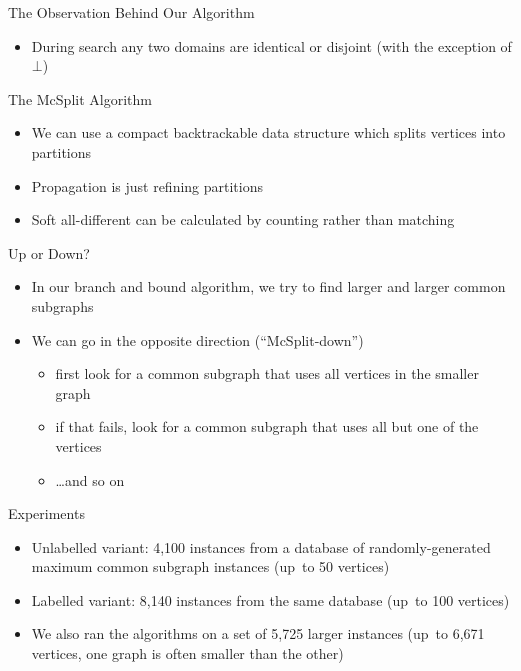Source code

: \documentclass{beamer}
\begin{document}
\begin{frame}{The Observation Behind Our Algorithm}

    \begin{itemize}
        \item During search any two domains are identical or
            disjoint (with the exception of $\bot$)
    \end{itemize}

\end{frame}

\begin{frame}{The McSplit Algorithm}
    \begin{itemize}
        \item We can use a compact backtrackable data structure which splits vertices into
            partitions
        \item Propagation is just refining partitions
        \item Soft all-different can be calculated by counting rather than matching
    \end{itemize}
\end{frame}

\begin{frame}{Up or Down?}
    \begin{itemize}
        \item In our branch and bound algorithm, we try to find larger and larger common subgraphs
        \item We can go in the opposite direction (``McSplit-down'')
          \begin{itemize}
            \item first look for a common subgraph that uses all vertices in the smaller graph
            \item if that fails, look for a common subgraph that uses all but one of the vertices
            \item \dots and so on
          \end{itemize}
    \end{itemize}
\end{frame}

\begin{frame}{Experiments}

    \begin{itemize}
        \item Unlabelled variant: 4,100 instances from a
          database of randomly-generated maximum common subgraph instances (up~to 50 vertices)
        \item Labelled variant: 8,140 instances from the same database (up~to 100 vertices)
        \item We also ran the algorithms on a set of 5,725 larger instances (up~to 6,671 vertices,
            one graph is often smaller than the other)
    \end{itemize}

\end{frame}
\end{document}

========================================================================

--- What is expected ---
A reply should hold exactly the lines from the one containing "of the vertices" through the end of the data above, nothing more.

--- Task solution ---
            \item if that fails, look for a common subgraph that uses all but one of the vertices
            \item \dots and so on
          \end{itemize}
    \end{itemize}
\end{frame}

\begin{frame}{Experiments}

    \begin{itemize}
        \item Unlabelled variant: 4,100 instances from a
          database of randomly-generated maximum common subgraph instances (up~to 50 vertices)
        \item Labelled variant: 8,140 instances from the same database (up~to 100 vertices)
        \item We also ran the algorithms on a set of 5,725 larger instances (up~to 6,671 vertices,
            one graph is often smaller than the other)
    \end{itemize}

\end{frame}
\end{document}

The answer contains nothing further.